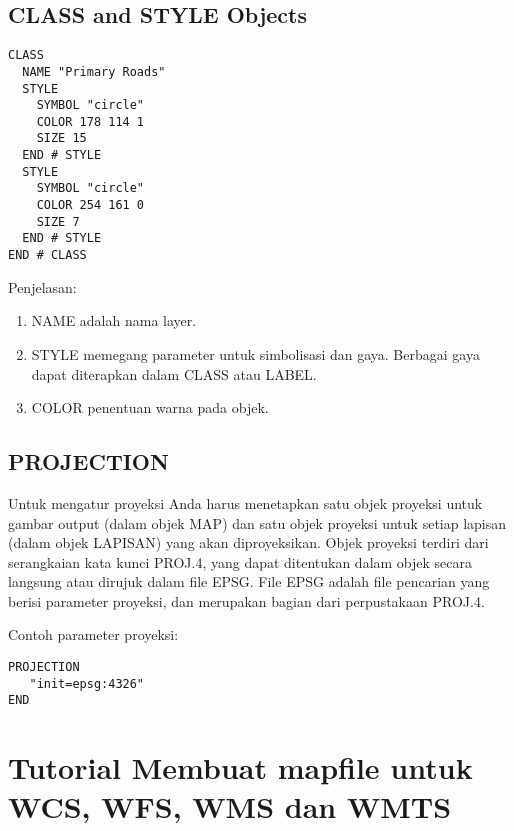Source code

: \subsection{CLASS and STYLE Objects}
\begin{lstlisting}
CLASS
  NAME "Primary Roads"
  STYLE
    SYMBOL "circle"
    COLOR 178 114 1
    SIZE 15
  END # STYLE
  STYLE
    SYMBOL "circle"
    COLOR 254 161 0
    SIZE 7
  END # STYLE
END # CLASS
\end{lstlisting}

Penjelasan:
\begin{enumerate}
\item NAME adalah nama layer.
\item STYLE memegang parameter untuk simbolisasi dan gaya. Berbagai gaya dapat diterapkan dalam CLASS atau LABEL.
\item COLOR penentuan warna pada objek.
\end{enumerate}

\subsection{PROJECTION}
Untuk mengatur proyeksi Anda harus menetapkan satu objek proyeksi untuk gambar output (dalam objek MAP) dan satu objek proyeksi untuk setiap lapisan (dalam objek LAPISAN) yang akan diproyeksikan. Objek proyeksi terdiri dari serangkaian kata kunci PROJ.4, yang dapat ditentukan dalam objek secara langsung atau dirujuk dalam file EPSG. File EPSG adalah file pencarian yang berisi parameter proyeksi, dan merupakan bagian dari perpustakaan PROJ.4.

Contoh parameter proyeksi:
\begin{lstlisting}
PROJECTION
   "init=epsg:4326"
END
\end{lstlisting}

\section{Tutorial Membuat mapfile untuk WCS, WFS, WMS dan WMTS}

_____

Output the full material exactly as given, without its pictures.

Source code

: \subsection{CLASS and STYLE Objects}
\begin{lstlisting}
CLASS
  NAME "Primary Roads"
  STYLE
    SYMBOL "circle"
    COLOR 178 114 1
    SIZE 15
  END # STYLE
  STYLE
    SYMBOL "circle"
    COLOR 254 161 0
    SIZE 7
  END # STYLE
END # CLASS
\end{lstlisting}

Penjelasan:
\begin{enumerate}
\item NAME adalah nama layer.
\item STYLE memegang parameter untuk simbolisasi dan gaya. Berbagai gaya dapat diterapkan dalam CLASS atau LABEL.
\item COLOR penentuan warna pada objek.
\end{enumerate}

\subsection{PROJECTION}
Untuk mengatur proyeksi Anda harus menetapkan satu objek proyeksi untuk gambar output (dalam objek MAP) dan satu objek proyeksi untuk setiap lapisan (dalam objek LAPISAN) yang akan diproyeksikan. Objek proyeksi terdiri dari serangkaian kata kunci PROJ.4, yang dapat ditentukan dalam objek secara langsung atau dirujuk dalam file EPSG. File EPSG adalah file pencarian yang berisi parameter proyeksi, dan merupakan bagian dari perpustakaan PROJ.4.

Contoh parameter proyeksi:
\begin{lstlisting}
PROJECTION
   "init=epsg:4326"
END
\end{lstlisting}

\section{Tutorial Membuat mapfile untuk WCS, WFS, WMS dan WMTS}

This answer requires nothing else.